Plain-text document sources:
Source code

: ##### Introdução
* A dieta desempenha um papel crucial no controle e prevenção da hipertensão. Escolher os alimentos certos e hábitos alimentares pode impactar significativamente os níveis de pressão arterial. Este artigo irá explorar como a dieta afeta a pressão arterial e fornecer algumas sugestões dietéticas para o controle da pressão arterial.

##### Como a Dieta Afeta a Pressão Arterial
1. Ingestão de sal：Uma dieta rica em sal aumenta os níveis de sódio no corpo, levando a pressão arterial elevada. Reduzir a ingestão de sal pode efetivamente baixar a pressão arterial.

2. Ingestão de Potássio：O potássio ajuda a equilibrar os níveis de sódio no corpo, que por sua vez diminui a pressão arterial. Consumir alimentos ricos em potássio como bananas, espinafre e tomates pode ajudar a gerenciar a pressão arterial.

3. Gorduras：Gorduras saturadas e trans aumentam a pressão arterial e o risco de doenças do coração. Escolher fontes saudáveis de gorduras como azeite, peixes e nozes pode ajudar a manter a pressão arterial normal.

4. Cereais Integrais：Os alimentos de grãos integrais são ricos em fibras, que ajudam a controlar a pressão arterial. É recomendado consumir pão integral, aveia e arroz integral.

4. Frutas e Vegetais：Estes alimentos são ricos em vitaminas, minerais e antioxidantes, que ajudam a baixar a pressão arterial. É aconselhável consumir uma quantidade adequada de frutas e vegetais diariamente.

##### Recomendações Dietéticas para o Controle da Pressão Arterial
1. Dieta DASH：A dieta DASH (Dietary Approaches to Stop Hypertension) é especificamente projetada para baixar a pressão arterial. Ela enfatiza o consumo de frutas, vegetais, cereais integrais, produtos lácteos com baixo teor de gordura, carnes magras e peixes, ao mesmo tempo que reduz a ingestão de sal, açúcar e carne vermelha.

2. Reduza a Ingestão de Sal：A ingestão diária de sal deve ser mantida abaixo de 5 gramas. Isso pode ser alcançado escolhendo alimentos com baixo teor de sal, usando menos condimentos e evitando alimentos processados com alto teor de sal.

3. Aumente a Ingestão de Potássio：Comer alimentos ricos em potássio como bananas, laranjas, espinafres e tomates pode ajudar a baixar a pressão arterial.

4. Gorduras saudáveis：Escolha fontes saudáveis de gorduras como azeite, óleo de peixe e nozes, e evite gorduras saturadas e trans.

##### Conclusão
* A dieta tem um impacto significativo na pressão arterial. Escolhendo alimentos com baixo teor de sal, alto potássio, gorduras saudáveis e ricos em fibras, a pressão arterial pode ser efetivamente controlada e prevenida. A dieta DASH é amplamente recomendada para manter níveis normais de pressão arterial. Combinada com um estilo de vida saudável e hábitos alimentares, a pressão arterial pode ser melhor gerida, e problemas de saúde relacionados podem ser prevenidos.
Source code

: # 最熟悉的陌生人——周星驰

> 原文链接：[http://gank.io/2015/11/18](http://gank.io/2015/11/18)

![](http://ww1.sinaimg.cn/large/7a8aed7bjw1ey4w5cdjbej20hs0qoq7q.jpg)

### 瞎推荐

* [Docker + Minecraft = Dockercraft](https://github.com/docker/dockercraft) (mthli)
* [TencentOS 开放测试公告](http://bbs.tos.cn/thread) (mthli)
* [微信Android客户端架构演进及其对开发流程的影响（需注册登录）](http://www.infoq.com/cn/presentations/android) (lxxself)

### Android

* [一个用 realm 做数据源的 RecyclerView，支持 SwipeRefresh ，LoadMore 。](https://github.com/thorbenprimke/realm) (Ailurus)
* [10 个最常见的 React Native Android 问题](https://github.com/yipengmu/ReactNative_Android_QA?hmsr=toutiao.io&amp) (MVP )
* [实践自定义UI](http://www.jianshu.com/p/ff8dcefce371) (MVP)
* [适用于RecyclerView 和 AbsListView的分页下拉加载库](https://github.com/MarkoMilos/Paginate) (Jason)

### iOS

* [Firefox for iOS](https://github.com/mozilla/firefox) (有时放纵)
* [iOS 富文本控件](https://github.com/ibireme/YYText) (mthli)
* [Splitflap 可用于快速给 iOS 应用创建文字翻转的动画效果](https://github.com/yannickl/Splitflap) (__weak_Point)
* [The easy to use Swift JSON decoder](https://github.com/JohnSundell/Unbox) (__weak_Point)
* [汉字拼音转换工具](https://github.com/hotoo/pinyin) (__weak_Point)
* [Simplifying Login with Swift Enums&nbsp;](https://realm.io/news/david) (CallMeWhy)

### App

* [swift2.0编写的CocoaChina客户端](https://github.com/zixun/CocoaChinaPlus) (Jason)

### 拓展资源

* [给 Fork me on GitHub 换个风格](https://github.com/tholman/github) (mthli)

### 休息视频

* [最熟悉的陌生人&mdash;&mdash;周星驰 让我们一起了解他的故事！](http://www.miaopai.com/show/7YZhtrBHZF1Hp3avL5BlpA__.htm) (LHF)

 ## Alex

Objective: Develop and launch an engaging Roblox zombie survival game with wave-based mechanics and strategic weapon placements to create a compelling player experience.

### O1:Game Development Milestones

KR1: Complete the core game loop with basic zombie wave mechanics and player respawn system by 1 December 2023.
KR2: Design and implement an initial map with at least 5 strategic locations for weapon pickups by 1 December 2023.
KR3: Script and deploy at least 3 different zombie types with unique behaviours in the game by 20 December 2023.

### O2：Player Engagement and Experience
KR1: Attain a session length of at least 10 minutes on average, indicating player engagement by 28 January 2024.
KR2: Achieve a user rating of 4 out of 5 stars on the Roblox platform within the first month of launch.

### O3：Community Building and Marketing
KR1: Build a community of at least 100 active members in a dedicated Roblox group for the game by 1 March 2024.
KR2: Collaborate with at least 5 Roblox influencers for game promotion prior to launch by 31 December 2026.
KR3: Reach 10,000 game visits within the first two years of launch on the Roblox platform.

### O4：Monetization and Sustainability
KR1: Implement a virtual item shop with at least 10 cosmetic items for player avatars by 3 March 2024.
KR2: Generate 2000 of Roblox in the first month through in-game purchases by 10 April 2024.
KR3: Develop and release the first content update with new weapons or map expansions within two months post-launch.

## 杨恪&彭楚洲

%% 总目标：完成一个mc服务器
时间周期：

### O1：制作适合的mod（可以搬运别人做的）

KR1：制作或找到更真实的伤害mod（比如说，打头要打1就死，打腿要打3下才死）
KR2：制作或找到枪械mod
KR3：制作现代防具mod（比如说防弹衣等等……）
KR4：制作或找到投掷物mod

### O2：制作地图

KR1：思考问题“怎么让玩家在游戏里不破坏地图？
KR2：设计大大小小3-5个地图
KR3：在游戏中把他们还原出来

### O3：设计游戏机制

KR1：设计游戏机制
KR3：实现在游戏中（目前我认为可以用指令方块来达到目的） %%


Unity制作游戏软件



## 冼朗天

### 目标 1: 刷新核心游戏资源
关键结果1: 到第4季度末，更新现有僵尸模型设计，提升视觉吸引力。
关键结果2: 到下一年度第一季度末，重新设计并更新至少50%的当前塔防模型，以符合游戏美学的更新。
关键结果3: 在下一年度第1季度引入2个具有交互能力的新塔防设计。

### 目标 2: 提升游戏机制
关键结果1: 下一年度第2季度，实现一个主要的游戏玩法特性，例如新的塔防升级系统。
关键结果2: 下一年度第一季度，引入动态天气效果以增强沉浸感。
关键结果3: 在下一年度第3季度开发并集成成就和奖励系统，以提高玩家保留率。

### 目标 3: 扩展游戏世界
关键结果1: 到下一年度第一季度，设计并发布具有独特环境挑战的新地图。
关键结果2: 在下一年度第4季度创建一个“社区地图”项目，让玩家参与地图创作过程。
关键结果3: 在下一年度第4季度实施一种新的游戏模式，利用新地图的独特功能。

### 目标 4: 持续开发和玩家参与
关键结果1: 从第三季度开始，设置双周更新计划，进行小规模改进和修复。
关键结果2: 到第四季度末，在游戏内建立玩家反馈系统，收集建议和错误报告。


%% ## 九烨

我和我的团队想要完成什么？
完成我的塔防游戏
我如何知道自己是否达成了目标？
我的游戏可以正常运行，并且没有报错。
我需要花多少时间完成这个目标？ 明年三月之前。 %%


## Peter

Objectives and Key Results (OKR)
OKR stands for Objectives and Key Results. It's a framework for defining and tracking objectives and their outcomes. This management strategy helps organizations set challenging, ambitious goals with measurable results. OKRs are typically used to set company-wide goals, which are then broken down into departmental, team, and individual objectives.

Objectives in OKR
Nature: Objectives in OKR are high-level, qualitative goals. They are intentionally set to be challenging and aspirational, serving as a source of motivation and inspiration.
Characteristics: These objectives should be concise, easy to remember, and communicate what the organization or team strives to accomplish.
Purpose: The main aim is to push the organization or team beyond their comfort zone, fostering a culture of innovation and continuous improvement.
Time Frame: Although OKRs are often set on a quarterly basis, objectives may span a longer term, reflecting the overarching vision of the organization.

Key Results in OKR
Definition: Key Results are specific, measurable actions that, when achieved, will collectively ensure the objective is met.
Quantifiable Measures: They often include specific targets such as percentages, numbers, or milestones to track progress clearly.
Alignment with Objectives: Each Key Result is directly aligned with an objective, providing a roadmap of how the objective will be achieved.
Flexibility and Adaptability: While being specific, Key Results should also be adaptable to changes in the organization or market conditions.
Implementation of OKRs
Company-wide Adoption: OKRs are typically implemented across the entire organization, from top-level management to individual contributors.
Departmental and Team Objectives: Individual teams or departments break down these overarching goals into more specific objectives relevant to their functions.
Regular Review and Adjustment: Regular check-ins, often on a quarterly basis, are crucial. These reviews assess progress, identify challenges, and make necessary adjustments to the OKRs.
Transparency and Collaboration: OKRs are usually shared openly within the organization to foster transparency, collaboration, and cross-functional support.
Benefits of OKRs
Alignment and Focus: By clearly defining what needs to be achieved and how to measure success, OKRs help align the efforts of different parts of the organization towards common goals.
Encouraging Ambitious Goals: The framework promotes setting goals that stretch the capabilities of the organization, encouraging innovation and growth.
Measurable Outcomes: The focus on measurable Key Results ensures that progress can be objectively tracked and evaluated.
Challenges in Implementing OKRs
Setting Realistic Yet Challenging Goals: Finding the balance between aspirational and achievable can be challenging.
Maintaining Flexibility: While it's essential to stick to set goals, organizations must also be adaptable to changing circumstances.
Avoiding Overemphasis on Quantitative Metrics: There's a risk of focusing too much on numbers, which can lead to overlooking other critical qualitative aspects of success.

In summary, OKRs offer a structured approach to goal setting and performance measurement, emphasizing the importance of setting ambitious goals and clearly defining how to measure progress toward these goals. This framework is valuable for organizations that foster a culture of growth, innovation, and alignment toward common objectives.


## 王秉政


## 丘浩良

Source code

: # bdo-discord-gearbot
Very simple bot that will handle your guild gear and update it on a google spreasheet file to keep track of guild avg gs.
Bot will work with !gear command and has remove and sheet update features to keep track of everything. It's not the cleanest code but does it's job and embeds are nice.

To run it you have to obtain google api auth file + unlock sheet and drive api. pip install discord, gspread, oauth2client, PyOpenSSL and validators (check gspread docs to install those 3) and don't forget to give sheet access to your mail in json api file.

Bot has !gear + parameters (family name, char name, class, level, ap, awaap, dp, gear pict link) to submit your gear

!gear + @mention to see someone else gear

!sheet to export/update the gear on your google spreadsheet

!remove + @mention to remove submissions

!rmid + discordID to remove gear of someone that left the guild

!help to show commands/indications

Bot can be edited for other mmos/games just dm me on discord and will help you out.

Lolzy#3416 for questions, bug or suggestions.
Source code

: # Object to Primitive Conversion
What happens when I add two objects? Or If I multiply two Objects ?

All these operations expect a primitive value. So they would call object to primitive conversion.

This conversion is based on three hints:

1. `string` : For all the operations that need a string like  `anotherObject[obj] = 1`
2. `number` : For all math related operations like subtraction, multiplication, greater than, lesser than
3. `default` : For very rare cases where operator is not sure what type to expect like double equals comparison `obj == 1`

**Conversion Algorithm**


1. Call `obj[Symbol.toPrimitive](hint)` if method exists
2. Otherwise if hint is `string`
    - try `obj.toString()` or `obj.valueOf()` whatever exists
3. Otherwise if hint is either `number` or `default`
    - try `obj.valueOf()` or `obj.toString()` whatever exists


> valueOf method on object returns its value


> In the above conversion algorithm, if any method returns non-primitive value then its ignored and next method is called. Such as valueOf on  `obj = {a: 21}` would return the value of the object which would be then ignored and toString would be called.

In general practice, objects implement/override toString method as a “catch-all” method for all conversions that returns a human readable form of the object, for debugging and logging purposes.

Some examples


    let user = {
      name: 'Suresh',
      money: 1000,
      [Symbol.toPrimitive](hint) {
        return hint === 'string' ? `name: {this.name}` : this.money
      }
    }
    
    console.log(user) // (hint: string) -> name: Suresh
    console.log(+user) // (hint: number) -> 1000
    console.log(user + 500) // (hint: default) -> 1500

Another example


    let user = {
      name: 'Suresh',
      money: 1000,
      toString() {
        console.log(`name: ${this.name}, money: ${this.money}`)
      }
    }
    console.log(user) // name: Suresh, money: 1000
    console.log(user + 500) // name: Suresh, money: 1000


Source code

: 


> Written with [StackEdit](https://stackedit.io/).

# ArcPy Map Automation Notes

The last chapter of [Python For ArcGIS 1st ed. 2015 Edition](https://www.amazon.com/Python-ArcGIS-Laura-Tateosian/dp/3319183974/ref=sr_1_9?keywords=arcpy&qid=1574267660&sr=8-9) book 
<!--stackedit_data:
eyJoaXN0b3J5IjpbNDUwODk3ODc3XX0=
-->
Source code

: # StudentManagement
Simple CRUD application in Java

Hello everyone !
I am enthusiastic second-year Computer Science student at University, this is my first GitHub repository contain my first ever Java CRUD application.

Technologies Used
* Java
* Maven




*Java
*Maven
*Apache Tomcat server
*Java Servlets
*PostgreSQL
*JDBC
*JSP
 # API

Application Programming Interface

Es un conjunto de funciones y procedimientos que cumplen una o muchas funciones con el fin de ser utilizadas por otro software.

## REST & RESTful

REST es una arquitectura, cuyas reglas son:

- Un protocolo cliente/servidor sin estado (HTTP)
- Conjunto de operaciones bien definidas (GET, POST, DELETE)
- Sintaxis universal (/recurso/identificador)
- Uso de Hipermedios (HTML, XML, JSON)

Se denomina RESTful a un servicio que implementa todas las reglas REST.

> **How to complete this task**: Stopping at the line containing "##### Como a Dieta Afeta a Pressão Arterial", please repeat exactly every line from the very start of the entries, that line included, and nothing more.

> **Response area**:
Source code

: ##### Introdução
* A dieta desempenha um papel crucial no controle e prevenção da hipertensão. Escolher os alimentos certos e hábitos alimentares pode impactar significativamente os níveis de pressão arterial. Este artigo irá explorar como a dieta afeta a pressão arterial e fornecer algumas sugestões dietéticas para o controle da pressão arterial.

##### Como a Dieta Afeta a Pressão Arterial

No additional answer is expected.